> [REQUIRED ACTION]: Give only the number of lines in the records that contain the word "example".

> [DATASET]:
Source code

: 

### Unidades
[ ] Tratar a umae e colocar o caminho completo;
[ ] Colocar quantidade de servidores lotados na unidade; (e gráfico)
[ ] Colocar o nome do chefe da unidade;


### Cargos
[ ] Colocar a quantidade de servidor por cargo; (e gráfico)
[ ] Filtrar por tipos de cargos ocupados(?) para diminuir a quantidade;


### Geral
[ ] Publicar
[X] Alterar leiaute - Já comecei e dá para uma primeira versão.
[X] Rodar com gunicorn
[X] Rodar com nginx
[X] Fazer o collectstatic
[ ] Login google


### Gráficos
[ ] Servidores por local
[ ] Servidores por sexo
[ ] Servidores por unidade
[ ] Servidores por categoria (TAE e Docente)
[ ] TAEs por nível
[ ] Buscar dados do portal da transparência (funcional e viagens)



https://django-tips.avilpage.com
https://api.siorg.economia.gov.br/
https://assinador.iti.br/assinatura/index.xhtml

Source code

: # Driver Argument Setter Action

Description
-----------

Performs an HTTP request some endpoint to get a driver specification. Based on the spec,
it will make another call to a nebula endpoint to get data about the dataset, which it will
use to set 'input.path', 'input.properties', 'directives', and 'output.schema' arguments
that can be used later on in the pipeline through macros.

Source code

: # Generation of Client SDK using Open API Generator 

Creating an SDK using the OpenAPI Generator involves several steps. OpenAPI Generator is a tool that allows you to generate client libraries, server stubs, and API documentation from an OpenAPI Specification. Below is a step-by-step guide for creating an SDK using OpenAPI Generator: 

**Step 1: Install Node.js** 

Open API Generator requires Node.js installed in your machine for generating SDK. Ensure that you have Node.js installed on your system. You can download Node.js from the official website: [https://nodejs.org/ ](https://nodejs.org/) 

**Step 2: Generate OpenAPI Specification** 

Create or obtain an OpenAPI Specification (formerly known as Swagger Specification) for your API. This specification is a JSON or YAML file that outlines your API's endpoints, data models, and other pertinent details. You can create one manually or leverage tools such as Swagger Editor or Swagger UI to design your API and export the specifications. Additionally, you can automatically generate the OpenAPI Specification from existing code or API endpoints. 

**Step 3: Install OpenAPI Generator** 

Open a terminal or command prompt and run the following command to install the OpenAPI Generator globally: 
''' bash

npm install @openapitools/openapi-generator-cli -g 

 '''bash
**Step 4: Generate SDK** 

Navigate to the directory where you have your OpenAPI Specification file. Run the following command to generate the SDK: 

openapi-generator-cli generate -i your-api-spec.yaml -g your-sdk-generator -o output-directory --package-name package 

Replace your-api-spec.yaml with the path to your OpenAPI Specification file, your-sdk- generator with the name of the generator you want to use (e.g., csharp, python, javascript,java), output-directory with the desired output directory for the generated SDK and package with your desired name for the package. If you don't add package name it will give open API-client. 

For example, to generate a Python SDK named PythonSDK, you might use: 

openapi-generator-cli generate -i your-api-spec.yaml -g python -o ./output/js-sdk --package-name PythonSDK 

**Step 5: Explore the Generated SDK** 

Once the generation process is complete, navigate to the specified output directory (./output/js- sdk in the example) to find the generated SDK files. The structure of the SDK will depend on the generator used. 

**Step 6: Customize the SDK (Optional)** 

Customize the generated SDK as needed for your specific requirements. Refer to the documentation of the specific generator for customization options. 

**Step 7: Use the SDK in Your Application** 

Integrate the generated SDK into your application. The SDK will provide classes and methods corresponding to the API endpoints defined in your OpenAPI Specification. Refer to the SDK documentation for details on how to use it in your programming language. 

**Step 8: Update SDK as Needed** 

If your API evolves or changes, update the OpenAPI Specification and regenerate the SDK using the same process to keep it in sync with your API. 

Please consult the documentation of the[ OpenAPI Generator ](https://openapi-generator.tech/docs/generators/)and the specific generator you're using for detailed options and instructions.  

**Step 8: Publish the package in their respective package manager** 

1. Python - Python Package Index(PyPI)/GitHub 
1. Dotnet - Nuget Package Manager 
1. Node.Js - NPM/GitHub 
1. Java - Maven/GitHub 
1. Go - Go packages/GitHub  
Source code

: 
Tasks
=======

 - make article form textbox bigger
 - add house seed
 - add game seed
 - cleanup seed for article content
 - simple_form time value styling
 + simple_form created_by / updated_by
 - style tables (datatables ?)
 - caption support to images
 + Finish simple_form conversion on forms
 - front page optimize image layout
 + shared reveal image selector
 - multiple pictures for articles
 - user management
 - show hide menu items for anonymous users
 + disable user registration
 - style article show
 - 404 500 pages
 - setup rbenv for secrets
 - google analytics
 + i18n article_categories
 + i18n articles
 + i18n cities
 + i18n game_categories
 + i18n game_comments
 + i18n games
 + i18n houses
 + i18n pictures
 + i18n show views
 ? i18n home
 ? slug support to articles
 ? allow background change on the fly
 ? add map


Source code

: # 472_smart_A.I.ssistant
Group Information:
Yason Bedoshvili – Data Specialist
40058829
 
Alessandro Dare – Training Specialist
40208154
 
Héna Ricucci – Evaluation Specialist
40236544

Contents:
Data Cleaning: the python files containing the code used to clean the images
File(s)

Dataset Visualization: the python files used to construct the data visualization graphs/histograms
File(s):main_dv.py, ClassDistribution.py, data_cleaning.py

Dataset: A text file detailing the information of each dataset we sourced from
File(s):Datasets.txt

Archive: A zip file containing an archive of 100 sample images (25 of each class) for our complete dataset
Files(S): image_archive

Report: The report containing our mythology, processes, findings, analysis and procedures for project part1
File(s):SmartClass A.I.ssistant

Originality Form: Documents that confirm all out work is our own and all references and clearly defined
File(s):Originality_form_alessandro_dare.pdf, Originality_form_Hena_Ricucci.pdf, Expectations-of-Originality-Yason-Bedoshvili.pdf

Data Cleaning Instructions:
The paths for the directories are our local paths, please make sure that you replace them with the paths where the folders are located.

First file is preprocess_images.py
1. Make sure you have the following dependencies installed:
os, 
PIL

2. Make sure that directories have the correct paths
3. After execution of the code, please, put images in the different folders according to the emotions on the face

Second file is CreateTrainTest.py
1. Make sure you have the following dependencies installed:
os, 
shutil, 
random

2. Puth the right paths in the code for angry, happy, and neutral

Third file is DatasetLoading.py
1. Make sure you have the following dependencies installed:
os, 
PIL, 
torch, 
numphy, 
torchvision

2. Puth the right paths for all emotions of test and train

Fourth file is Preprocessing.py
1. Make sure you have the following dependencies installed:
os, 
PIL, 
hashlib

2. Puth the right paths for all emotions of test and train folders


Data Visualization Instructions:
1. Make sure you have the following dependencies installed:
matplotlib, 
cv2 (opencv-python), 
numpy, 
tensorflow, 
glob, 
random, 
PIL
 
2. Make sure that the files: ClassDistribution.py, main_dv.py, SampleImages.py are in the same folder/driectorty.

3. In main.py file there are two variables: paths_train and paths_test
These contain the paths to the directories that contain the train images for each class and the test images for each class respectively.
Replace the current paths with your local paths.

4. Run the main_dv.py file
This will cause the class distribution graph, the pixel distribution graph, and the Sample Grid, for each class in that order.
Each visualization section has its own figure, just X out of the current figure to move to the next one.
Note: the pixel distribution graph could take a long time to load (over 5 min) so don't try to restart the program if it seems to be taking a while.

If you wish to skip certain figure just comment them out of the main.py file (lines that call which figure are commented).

> [WRITTEN SOLUTION]: 2